The Disease and Its Causative

Since the first recorded case in November 2019 in Wuhan, China, Covid-19 has gone on to infect citizens in all the continents (Puttaswamy et al., 2020; Elekofehinti et al., 2021). The National Health Commission of China went on to confirm the human-to-human transmission of the disease in late January 2020, following which on 31 January, 2020, WHO pronounced COVID-19 as a ‘public health emergency of international concern (11 March 2020)’, and subsequently as a pandemic in March 2020 (Aouidate et al., 2021; Elfiky, 2021; Sridhar et al., 2021). As of 21 October, 2021, there have been a total of 241,886,635 recorded Covid-19 cases and 4,919,755 reported deaths (WHO Coronavirus (COVID-19) Dashboard | WHO Coronavirus (COVID-19) Dashboard with Vaccination Data). Owing to its virulence and high rate of infection, the Covid-19 virus, SARS-CoV-2, has caused large-scale damage, leading to global economic losses (Andrianov et al., 2020; Jiménez-Alberto et al., 2020; Saxena, 2020; Elekofehinti et al., 2021).

Belonging to the RNA virus family, Coronaviridae, SARS-CoV-2 is a Betacoronavirus (genus) like the member coronaviruses, SARS and MERS (Aouidate et al., 2021; Elfiky, 2021).

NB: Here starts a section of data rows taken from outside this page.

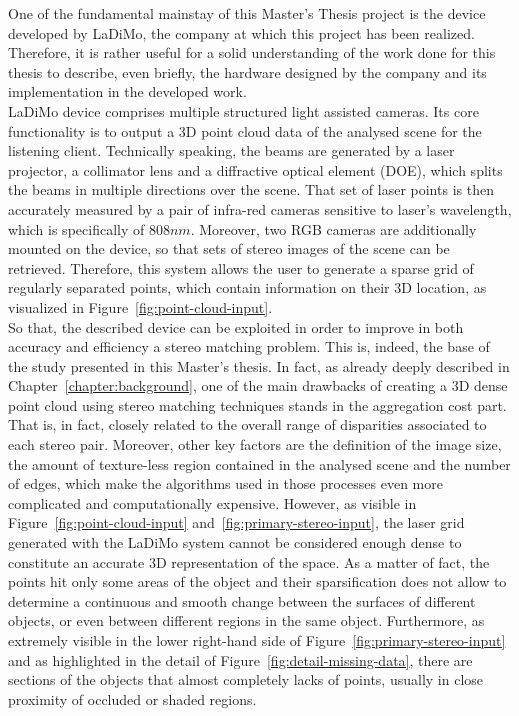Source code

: One of the fundamental mainstay of this Master's Thesis project is the device developed by LaDiMo, the company at which this project has been realized.
Therefore, it is rather useful for a solid understanding of the work done for this thesis to describe, even briefly, the hardware designed by the company and its implementation in the developed work. \\
LaDiMo device comprises multiple structured light assisted cameras. 
Its core functionality is to output a 3D point cloud data of the analysed scene for the listening client. 
Technically speaking, the beams are generated by a laser projector, a collimator lens and a diffractive optical element (DOE), which splits the beams in multiple directions over the scene.
That set of laser points is then accurately measured by a pair of infra-red cameras sensitive to laser's wavelength, which is specifically of $808 nm$.
Moreover, two RGB cameras are additionally mounted on the device, so that sets of stereo images of the scene can be retrieved.
Therefore, this system allows the user to generate a sparse grid of regularly separated points, which contain information on their 3D location, as visualized in Figure~\ref{fig:point-cloud-input}. \\
So that, the described device can be exploited in order to improve in both accuracy and efficiency a stereo matching problem.
This is, indeed, the base of the study presented in this Master's thesis. 
In fact, as already deeply described in Chapter~\ref{chapter:background}, one of the main drawbacks of creating a 3D dense point cloud using stereo matching techniques stands in the aggregation cost part. 
That is, in fact, closely related to the overall range of disparities associated to each stereo pair. 
Moreover, other key factors are the definition of the image size, the amount of texture-less region contained in the analysed scene and the number of edges, which make the algorithms used in those processes even more complicated and computationally expensive. 
However, as visible in Figure~\ref{fig:point-cloud-input} and~\ref{fig:primary-stereo-input}, the laser grid generated with the LaDiMo system cannot be considered enough dense to constitute an accurate 3D representation of the space. 
As a matter of fact, the points hit only some areas of the object and their sparsification does not allow to determine a continuous and smooth change between the surfaces of different objects, or even between different regions in the same object.
Furthermore, as extremely visible in the lower right-hand side of Figure~\ref{fig:primary-stereo-input} and as highlighted in the detail of Figure~\ref{fig:detail-missing-data}, there are sections of the objects that almost completely lacks of points, usually in close proximity of occluded or shaded regions.\\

Covid-19, the recently identified Coronavirus disease caused by SARS-CoV-2, is way more fatal to humans compared to the previously identified strains (Mohanta, 2020; Puttaswamy et al., 2020).

SARS-CoV-2 enters the host cells with the help of ACE2, Angiotensin-Converting Enzyme 2, which is found attached to the cell membrane of several organs in the human body. SARS-CoV-2 endocytoses its way into a host cell via means of interacting with the ACE2 receptor using its unique surface glycoprotein, spike protein. The virus then goes on to hijack the replication machinery of the host cell and produces a new set of viral particles ready to infect a new set of cells (Elekofehinti et al., 2021).

SARS-CoV-2 primarily affects the lungs. Additionally, the virus affects other organs such as intestine, kidneys, blood vessels among several others (Palmeira et al., 2020; Elekofehinti et al., 2021).

Infected people display a wide range of symptoms varying from person-to-person including fever, dyspnea, dry cough, loss of appetite, vomiting, loss of sense of taste and smell, which in certain cases progresses to pneumonia leading to acute respiratory distress syndrome (ARDS), multi-organ failure, usually followed by death (Gimeno et al., 2020; Puttaswamy et al., 2020; Elekofehinti et al., 2021). Aggressive inflammatory response to SARS-CoV-2 infection may result in Cytokine Storm which mediates widespread lung infection and is often followed by septic shock and multi-organ failure, making Cytokine Storm one of the major causes of fatality among the patients (Mohanta T. K. et al., 2020; Tay et al., 2020).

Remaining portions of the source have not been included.